▶ _YOUR TASK_
Return, without pictures, the lines from the start of the data through the one that contains "МАТЕРИАЛЫ К СТАТЬЕ".

▶ _THE DATA_
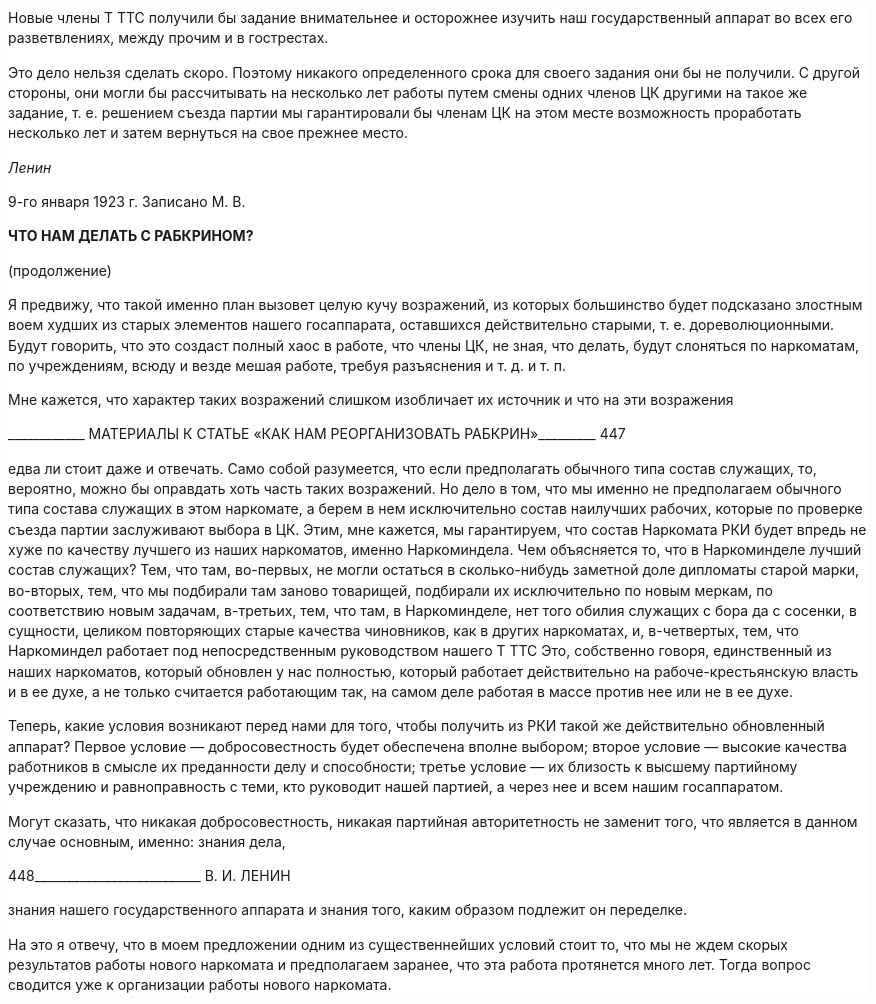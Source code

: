 Новые члены Τ TTC получили бы задание внимательнее и осторожнее изучить наш го­сударственный аппарат во всех его разветвлениях, между прочим и в гострестах.

Это дело нельзя сделать скоро. Поэтому никакого определенного срока для своего задания они бы не получили. С другой стороны, они могли бы рассчитывать на не­сколько лет работы путем смены одних членов ЦК другими на такое же задание, т. е. решением съезда партии мы гарантировали бы членам ЦК на этом месте возможность проработать несколько лет и затем вернуться на свое прежнее место.

_Ленин_

9-го января 1923 г. Записано М. В.

**ЧТО НАМ ДЕЛАТЬ С РАБКРИНОМ?**

(продолжение)

Я предвижу, что такой именно план вызовет целую кучу возражений, из которых большинство будет подсказано злостным воем худших из старых элементов нашего госаппарата, оставшихся действительно старыми, т. е. дореволюционными. Будут гово­рить, что это создаст полный хаос в работе, что члены ЦК, не зная, что делать, будут слоняться по наркоматам, по учреждениям, всюду и везде мешая работе, требуя разъ­яснения и т. д. и т. п.

Мне кажется, что характер таких возражений слишком изобличает их источник и что на эти возражения

  

____________ МАТЕРИАЛЫ К СТАТЬЕ «КАК НАМ РЕОРГАНИЗОВАТЬ РАБКРИН»_________ 447

едва ли стоит даже и отвечать. Само собой разумеется, что если предполагать обычного типа состав служащих, то, вероятно, можно бы оправдать хоть часть таких возражений. Но дело в том, что мы именно не предполагаем обычного типа состава служащих в этом наркомате, а берем в нем исключительно состав наилучших рабочих, которые по проверке съезда партии заслуживают выбора в ЦК. Этим, мне кажется, мы гарантиру­ем, что состав Наркомата РКИ будет впредь не хуже по качеству лучшего из наших наркоматов, именно Наркоминдела. Чем объясняется то, что в Наркоминделе лучший состав служащих? Тем, что там, во-первых, не могли остаться в сколько-нибудь замет­ной доле дипломаты старой марки, во-вторых, тем, что мы подбирали там заново това­рищей, подбирали их исключительно по новым меркам, по соответствию новым зада­чам, в-третьих, тем, что там, в Наркоминделе, нет того обилия служащих с бора да с сосенки, в сущности, целиком повторяющих старые качества чиновников, как в других наркоматах, и, в-четвертых, тем, что Наркоминдел работает под непосредственным ру­ководством нашего Τ TTC Это, собственно говоря, единственный из наших наркоматов, который обновлен у нас полностью, который работает действительно на рабоче-крестьянскую власть и в ее духе, а не только считается работающим так, на самом деле работая в массе против нее или не в ее духе.

Теперь, какие условия возникают перед нами для того, чтобы получить из РКИ такой же действительно обновленный аппарат? Первое условие — добросовестность будет обеспечена вполне выбором; второе условие — высокие качества работников в смысле их преданности делу и способности; третье условие — их близость к высшему партий­ному учреждению и равноправность с теми, кто руководит нашей партией, а через нее и всем нашим госаппаратом.

Могут сказать, что никакая добросовестность, никакая партийная авторитетность не заменит того, что является в данном случае основным, именно: знания дела,

  

448__________________________ В. И. ЛЕНИН

знания нашего государственного аппарата и знания того, каким образом подлежит он переделке.

На это я отвечу, что в моем предложении одним из существеннейших условий стоит то, что мы не ждем скорых результатов работы нового наркомата и предполагаем зара­нее, что эта работа протянется много лет. Тогда вопрос сводится уже к организации ра­боты нового наркомата.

▶ _PROBLEM SOLUTION_
Source code

: Новые члены Τ TTC получили бы задание внимательнее и осторожнее изучить наш го­сударственный аппарат во всех его разветвлениях, между прочим и в гострестах.

Это дело нельзя сделать скоро. Поэтому никакого определенного срока для своего задания они бы не получили. С другой стороны, они могли бы рассчитывать на не­сколько лет работы путем смены одних членов ЦК другими на такое же задание, т. е. решением съезда партии мы гарантировали бы членам ЦК на этом месте возможность проработать несколько лет и затем вернуться на свое прежнее место.

_Ленин_

9-го января 1923 г. Записано М. В.

**ЧТО НАМ ДЕЛАТЬ С РАБКРИНОМ?**

(продолжение)

Я предвижу, что такой именно план вызовет целую кучу возражений, из которых большинство будет подсказано злостным воем худших из старых элементов нашего госаппарата, оставшихся действительно старыми, т. е. дореволюционными. Будут гово­рить, что это создаст полный хаос в работе, что члены ЦК, не зная, что делать, будут слоняться по наркоматам, по учреждениям, всюду и везде мешая работе, требуя разъ­яснения и т. д. и т. п.

Мне кажется, что характер таких возражений слишком изобличает их источник и что на эти возражения

  

____________ МАТЕРИАЛЫ К СТАТЬЕ «КАК НАМ РЕОРГАНИЗОВАТЬ РАБКРИН»_________ 447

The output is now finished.